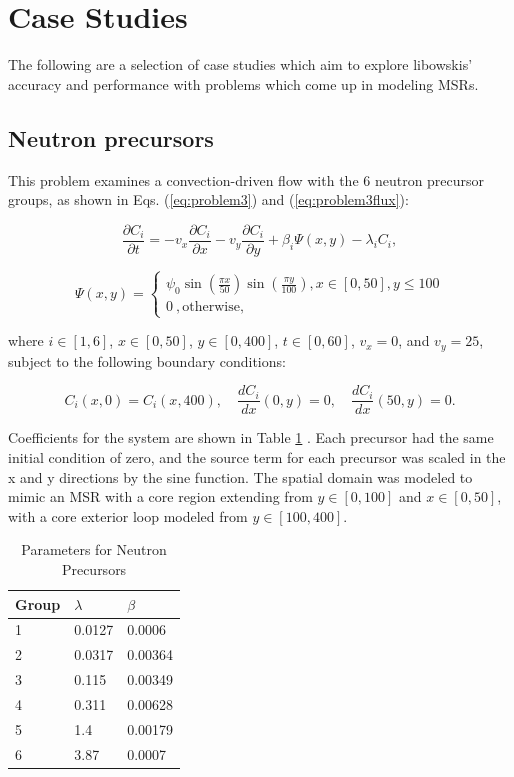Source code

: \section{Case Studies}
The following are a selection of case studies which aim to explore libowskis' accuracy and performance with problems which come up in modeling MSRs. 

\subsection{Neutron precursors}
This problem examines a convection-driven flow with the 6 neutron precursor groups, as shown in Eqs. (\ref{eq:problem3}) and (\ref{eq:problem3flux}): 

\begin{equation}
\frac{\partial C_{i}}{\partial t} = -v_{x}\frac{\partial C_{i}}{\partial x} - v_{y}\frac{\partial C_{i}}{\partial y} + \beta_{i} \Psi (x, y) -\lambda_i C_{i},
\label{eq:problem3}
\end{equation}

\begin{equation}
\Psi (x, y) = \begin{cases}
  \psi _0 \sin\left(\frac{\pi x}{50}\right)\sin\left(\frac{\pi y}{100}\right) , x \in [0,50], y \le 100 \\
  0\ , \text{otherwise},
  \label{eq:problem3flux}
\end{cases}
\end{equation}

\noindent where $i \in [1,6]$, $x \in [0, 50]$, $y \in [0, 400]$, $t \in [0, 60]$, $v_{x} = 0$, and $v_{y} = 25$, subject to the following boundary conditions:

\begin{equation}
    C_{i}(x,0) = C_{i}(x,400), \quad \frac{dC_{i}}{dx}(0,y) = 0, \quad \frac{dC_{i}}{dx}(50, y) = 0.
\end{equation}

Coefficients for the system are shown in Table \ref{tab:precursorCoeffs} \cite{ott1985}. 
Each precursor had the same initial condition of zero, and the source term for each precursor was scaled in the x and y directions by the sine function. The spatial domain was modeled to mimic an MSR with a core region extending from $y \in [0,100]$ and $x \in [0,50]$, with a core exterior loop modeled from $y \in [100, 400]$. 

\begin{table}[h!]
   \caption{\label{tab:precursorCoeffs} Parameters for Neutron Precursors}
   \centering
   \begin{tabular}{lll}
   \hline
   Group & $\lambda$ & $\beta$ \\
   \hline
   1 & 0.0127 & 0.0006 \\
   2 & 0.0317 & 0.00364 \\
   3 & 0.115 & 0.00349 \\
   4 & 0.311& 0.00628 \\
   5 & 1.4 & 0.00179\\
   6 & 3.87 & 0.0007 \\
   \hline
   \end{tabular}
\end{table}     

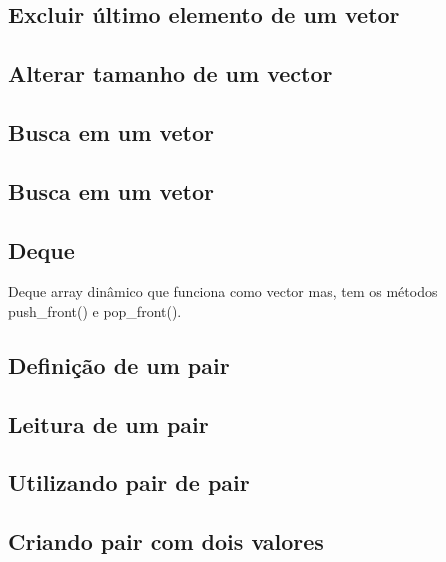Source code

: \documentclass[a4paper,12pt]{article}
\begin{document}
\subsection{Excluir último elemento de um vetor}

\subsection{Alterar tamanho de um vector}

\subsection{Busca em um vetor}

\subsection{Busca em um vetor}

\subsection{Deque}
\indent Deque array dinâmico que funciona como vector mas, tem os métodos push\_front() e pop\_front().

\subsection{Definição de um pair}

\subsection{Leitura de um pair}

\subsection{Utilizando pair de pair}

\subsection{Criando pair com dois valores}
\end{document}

...

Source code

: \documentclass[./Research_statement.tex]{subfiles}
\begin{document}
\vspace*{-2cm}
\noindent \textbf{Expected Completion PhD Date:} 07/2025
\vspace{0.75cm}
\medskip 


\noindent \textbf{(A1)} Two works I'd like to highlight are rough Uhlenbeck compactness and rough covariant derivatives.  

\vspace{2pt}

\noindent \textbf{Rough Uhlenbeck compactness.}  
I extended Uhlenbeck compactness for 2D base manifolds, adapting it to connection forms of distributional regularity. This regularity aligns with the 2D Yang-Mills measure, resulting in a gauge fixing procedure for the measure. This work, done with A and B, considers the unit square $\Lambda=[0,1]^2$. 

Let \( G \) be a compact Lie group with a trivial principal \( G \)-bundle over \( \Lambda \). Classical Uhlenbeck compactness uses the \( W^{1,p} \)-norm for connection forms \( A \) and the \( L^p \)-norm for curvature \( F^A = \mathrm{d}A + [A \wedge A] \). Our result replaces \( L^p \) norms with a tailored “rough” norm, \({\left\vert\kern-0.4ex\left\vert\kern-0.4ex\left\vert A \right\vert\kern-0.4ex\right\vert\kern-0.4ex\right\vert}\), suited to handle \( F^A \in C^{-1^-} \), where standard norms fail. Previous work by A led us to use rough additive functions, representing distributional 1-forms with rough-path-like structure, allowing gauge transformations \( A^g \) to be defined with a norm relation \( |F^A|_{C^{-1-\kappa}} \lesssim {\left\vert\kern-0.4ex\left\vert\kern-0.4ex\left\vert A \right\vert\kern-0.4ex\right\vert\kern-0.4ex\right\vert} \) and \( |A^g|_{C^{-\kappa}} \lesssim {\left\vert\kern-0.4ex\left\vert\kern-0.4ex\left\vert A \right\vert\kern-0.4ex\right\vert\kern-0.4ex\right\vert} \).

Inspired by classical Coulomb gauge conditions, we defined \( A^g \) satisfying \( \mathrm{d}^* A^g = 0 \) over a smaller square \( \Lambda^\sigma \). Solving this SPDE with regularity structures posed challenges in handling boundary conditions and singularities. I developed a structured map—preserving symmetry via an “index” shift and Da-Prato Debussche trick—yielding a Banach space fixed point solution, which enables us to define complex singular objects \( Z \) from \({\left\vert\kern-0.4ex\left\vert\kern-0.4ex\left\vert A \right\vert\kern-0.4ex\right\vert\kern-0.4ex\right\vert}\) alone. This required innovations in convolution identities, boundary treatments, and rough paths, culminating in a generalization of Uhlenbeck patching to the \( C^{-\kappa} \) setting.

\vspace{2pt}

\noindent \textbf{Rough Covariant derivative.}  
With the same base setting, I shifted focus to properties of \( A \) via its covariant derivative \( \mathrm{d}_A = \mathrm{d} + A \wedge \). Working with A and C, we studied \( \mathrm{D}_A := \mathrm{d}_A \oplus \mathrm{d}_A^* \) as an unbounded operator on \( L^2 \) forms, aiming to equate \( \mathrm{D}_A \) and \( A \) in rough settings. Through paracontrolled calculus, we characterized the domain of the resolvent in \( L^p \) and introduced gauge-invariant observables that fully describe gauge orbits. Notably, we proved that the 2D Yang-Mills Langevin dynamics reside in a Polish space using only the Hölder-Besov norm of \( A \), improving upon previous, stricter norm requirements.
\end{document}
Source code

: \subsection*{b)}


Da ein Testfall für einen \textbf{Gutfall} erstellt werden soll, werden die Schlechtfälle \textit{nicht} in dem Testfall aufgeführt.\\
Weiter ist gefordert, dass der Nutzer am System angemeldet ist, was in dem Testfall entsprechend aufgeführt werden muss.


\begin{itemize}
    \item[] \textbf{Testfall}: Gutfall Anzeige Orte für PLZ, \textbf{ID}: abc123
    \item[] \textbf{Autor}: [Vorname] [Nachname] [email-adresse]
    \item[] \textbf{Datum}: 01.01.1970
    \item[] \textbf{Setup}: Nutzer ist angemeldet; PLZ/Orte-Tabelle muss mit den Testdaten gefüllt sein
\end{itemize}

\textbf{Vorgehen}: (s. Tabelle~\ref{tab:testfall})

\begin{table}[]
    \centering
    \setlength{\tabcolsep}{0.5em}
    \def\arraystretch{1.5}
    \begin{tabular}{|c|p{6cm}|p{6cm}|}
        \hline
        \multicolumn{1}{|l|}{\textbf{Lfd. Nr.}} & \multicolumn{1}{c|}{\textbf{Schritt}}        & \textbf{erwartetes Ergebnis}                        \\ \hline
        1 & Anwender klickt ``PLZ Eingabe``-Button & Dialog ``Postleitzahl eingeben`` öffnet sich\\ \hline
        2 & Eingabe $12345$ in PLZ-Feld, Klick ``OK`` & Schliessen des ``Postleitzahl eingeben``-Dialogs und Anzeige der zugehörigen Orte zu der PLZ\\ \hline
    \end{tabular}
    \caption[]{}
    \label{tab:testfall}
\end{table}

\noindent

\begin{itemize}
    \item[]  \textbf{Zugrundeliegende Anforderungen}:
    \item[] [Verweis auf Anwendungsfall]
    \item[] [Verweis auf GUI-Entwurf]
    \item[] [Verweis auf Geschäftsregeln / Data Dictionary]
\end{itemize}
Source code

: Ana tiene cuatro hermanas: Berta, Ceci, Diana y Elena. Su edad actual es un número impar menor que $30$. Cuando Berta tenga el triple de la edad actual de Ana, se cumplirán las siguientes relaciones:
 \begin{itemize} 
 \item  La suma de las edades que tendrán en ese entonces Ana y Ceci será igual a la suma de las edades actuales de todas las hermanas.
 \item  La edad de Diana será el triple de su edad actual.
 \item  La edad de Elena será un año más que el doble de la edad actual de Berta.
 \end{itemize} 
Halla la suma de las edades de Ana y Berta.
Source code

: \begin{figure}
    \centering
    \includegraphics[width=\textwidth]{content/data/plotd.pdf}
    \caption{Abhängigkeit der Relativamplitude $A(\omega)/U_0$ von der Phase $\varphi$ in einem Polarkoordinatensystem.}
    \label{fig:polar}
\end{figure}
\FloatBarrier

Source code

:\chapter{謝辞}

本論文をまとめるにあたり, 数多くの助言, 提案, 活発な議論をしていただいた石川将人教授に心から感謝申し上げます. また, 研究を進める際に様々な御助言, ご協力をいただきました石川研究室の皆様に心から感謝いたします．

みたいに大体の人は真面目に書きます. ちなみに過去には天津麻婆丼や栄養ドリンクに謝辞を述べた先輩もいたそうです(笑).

Goal of the exercise - Output, from the data above, the lines from the line with "Testdaten gefüllt sein" to the line with "みたいに大体の人は真面目に書" exactly as they stand, both ends included and nothing else.

Expected output -
    \item[] \textbf{Setup}: Nutzer ist angemeldet; PLZ/Orte-Tabelle muss mit den Testdaten gefüllt sein
\end{itemize}

\textbf{Vorgehen}: (s. Tabelle~\ref{tab:testfall})

\begin{table}[]
    \centering
    \setlength{\tabcolsep}{0.5em}
    \def\arraystretch{1.5}
    \begin{tabular}{|c|p{6cm}|p{6cm}|}
        \hline
        \multicolumn{1}{|l|}{\textbf{Lfd. Nr.}} & \multicolumn{1}{c|}{\textbf{Schritt}}        & \textbf{erwartetes Ergebnis}                        \\ \hline
        1 & Anwender klickt ``PLZ Eingabe``-Button & Dialog ``Postleitzahl eingeben`` öffnet sich\\ \hline
        2 & Eingabe $12345$ in PLZ-Feld, Klick ``OK`` & Schliessen des ``Postleitzahl eingeben``-Dialogs und Anzeige der zugehörigen Orte zu der PLZ\\ \hline
    \end{tabular}
    \caption[]{}
    \label{tab:testfall}
\end{table}

\noindent

\begin{itemize}
    \item[]  \textbf{Zugrundeliegende Anforderungen}:
    \item[] [Verweis auf Anwendungsfall]
    \item[] [Verweis auf GUI-Entwurf]
    \item[] [Verweis auf Geschäftsregeln / Data Dictionary]
\end{itemize}
Source code

: Ana tiene cuatro hermanas: Berta, Ceci, Diana y Elena. Su edad actual es un número impar menor que $30$. Cuando Berta tenga el triple de la edad actual de Ana, se cumplirán las siguientes relaciones:
 \begin{itemize} 
 \item  La suma de las edades que tendrán en ese entonces Ana y Ceci será igual a la suma de las edades actuales de todas las hermanas.
 \item  La edad de Diana será el triple de su edad actual.
 \item  La edad de Elena será un año más que el doble de la edad actual de Berta.
 \end{itemize} 
Halla la suma de las edades de Ana y Berta.
Source code

: \begin{figure}
    \centering
    \includegraphics[width=\textwidth]{content/data/plotd.pdf}
    \caption{Abhängigkeit der Relativamplitude $A(\omega)/U_0$ von der Phase $\varphi$ in einem Polarkoordinatensystem.}
    \label{fig:polar}
\end{figure}
\FloatBarrier

Source code

:\chapter{謝辞}

本論文をまとめるにあたり, 数多くの助言, 提案, 活発な議論をしていただいた石川将人教授に心から感謝申し上げます. また, 研究を進める際に様々な御助言, ご協力をいただきました石川研究室の皆様に心から感謝いたします．

みたいに大体の人は真面目に書きます. ちなみに過去には天津麻婆丼や栄養ドリンクに謝辞を述べた先輩もいたそうです(笑).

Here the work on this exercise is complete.